Santa Fe County District Attorney Mary Carmack-Altwies is speaking out about last week’s fatal movie-set shooting.
On Thursday, actor Alec Baldwin discharged a firearm – he was told was “cold” or unloaded – while rehearsing for the upcoming film “Rust” on the set near Santa Fe, New Mexico. It ultimately resulted in the death of cinematographer Halyna Hutchins.
Director Joel Souza was wounded by the projectile but has since been released from a hospital.
Carmack-Altwies recently spoke with The New York Times, explaining why she takes issue with the term “prop gun,” which has been used in connection with the incident, calling it misleading.
“It was a legit gun,” she told the outlet. “It was an antique, era-appropriate gun.”
Carmack-Altwies did not offer any additional information on the type of gun, but three revolvers were included on an inventory list of items collected by authorities from the set of the western-genre film amid their investigation.
Gun safety expert Tom Gresham recently told Fox News that the term “prop gun” was “without meaning.”
“A prop gun can be a real firearm that’s just used as a prop in a movie. People are making the mistake of thinking ‘prop gun’ means a gun that doesn’t fire. That’s not true at all,” he explained. “A prop gun is just a gun that’s used in a movie that could be a live gun, or it could be an inert gun. So there’s a lot of misunderstanding on that and people who think they know what that term means or getting confused by it.”

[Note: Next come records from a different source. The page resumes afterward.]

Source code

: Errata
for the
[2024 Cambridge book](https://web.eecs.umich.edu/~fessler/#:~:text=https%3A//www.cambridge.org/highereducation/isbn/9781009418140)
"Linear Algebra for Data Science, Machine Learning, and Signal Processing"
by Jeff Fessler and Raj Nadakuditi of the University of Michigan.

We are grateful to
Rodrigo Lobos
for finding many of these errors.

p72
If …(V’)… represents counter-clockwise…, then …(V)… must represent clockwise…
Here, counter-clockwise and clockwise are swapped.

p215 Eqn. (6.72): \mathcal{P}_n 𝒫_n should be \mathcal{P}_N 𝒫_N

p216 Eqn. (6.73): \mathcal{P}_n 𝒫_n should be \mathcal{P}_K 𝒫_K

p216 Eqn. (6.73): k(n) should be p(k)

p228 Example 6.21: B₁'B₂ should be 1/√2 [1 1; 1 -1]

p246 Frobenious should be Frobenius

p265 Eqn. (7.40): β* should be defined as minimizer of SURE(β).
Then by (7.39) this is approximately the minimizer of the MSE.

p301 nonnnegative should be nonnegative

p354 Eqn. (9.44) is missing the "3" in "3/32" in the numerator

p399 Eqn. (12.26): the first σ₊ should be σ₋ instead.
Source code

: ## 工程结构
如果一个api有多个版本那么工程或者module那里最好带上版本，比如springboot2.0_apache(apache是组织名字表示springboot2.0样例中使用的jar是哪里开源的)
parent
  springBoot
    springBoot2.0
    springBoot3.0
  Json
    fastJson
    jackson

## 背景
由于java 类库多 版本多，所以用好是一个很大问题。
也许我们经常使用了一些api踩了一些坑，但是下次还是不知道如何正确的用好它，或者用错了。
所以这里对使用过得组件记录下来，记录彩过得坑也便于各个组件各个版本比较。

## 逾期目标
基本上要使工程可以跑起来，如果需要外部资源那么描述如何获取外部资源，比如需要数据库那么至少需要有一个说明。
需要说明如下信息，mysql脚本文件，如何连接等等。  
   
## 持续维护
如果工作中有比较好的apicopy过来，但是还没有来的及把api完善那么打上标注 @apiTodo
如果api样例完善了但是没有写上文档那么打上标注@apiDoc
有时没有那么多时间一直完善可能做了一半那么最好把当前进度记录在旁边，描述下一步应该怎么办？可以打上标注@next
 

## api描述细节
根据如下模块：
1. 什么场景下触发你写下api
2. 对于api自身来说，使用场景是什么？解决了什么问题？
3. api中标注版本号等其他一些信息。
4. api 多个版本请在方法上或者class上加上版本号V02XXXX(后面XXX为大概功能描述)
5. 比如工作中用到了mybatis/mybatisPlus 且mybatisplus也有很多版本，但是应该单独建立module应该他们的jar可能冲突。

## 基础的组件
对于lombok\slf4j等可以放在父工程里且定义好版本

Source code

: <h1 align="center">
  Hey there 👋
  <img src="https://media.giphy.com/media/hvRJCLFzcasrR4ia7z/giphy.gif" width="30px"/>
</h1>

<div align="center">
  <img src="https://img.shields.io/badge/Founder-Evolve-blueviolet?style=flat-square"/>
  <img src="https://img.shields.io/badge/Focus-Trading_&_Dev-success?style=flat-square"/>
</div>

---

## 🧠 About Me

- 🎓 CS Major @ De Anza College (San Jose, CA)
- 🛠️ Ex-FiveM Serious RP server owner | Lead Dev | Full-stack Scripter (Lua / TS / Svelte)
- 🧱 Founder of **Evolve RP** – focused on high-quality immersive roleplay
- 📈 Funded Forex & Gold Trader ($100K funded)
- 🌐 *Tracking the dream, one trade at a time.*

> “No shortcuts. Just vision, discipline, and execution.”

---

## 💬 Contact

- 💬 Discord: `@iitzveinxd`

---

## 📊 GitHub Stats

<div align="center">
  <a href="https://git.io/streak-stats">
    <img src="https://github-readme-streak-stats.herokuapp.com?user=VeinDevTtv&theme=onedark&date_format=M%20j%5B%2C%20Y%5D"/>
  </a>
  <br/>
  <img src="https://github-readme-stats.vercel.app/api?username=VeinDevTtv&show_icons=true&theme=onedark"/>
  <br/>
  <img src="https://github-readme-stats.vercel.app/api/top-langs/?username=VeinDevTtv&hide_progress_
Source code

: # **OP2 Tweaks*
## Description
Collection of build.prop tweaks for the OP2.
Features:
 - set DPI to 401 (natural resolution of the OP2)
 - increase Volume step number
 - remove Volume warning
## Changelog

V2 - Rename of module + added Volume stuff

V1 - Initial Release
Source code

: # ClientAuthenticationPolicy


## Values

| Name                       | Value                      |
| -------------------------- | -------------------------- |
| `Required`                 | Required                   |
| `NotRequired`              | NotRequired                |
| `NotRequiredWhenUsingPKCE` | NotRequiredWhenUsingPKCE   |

Furthermore, weapons armorer Bryan Carpenter also told Fox News the term “prop gun” refers to “a gun that’s made out of rubber.”
“Either soft rubber or hard rubber, and/or plastic, and they’re used when you don’t need a real gun. In other words, it’s not going to be firing blanks,” he said. “You use them for stunt performers who are going to be coming through a window, or the gun’s going to go flying across the floor in a scene, or they’re having a fight scene where they’re going to be hitting each other with the gun, or for rehearsals where a gun is not needed.”
In her discussion with the Times, Carmack-Altwies noted that there was a large number of bullets on the set of the movie.
“There were an enormous amount of bullets on this set, and we need to find out what kinds they were,” she said.
The inventory list indicated that they collected several cases of ammunition – including multiple boxes and a fanny pack – as well as loose items. The inventory did not specify the exact amount of ammunition that was collected.
The district attorney also said that the filing of criminal charges is a possibility as the investigation continues.
“We haven’t ruled out anything,” she explained. “Everything at this point, including criminal charges, is on the table.”
Fox News’ Jessica Napoli and Stephanie Nolasco contributed to this report.